La festa di Spinetoli, oltre ad essere un’occasione di divertimento, va però considerata soprattutto per l’aspetto antropologico: è una grande festa del raccolto e ricorda la storia e la passione della gente di campagna, impegnata fin dai tempi antichi nella coltivazione dell’uva. È un ritorno alle origini, quando l’uva si pigiava nei tini con i piedi, immagine evocativa della vendemmia di un tempo, quando, oltre ad essere tempo di lavoro, era anche un’occasione di allegria.
Durante la Festa vengono rivissute le tradizioni, con la riproposizione degli elementi tipici della civiltà contadina: i canti e i balli popolari che si facevano sull’aia, nel periodo della vendemmia, al suono degli organetti; il ballo tradizionale (il popolare “saltarello”) viene presentato da gruppi folcloristici locali. L’evento conclusivo dei festeggiamenti è costituito dalla sfilata dei già citati carri vendemmiali, di costruzione complessa, realizzati da gruppi di giovani in competizione tra loro (c’è un premio finale) che impegnano parte del loro tempo libero per la realizzazione. Oltre alla sfilata dei carri, ogni gruppo realizza un “quadro vivente” relativo alla vita nei campi.

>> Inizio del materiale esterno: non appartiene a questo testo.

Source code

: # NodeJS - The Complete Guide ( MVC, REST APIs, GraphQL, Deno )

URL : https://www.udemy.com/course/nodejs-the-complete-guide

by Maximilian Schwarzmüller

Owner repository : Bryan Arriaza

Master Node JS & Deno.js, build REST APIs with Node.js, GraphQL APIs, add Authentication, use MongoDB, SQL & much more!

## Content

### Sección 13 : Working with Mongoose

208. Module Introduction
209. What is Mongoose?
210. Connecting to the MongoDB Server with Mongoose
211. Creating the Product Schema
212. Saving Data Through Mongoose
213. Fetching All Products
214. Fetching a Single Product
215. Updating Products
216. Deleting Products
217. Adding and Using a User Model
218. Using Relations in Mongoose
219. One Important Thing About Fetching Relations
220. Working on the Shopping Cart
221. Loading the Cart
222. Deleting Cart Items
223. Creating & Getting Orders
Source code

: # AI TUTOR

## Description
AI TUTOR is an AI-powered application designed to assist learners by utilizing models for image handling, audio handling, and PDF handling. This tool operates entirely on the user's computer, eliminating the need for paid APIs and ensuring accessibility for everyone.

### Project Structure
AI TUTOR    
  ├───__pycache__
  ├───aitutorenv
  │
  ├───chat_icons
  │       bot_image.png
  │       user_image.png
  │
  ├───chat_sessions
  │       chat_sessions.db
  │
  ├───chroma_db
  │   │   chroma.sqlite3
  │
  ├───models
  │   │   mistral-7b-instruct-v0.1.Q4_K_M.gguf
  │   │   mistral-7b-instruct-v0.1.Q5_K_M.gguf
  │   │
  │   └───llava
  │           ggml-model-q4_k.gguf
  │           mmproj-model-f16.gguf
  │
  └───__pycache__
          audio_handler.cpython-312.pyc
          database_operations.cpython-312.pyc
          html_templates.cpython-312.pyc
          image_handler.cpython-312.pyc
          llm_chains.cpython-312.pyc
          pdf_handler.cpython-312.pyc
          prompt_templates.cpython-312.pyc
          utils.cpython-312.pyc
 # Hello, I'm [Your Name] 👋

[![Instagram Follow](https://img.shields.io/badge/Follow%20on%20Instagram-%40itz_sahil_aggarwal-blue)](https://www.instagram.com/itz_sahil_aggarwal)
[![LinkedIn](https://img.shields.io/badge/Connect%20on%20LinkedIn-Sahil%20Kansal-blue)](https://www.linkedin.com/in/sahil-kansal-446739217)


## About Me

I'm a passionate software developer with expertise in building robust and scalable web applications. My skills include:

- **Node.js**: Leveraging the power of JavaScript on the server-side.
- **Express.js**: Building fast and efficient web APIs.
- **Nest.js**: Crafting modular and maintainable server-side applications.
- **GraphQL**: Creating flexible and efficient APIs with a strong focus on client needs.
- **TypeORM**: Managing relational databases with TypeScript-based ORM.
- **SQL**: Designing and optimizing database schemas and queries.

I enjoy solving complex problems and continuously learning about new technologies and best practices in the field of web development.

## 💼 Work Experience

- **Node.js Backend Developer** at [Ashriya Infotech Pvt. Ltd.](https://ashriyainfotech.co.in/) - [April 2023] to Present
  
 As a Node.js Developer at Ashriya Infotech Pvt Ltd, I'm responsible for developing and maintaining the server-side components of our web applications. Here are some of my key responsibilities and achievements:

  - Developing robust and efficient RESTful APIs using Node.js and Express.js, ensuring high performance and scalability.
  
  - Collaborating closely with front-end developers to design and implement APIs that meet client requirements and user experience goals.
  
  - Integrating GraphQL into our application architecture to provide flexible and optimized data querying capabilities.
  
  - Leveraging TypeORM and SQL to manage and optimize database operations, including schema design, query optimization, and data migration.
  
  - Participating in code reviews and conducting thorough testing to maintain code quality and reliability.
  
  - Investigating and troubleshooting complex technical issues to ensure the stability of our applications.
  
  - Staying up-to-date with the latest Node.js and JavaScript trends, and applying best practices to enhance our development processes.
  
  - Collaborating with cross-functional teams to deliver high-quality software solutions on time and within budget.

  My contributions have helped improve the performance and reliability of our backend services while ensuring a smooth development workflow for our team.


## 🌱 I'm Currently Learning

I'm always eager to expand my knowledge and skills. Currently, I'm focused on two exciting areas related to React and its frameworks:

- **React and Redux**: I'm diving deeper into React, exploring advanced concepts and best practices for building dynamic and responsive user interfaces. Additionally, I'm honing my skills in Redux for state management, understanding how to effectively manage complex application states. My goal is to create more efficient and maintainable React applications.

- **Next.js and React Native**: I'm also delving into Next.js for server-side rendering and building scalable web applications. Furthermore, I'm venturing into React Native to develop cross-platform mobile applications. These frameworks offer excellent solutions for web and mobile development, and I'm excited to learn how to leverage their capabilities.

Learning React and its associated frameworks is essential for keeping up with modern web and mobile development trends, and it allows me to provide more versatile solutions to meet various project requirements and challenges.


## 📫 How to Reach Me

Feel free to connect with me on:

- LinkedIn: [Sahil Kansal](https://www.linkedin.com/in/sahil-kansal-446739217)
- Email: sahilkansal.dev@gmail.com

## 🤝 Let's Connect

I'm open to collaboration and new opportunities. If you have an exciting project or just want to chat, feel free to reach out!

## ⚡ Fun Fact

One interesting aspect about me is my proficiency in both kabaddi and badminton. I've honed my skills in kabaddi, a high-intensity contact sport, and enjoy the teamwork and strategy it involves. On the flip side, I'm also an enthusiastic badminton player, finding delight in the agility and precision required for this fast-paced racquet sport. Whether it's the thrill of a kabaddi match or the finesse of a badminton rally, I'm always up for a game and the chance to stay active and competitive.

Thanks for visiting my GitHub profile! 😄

La sfilata finale costituisce l’occasione per socializzare e rinnovare la tradizione di questa celebrazione popolare che, grazie anche all’abbinamento con altri eventi, è un’autentica “festa di popolo”, con una buona presenza di gente che, contagiata dall’anima popolare della rievocazione, è chiaramente in cerca del divertimento che porta la partecipazione a una manifestazione che “stacchi” dalla routine quotidiana ma vuole anche onorare la perpetuazione di una tradizione antica.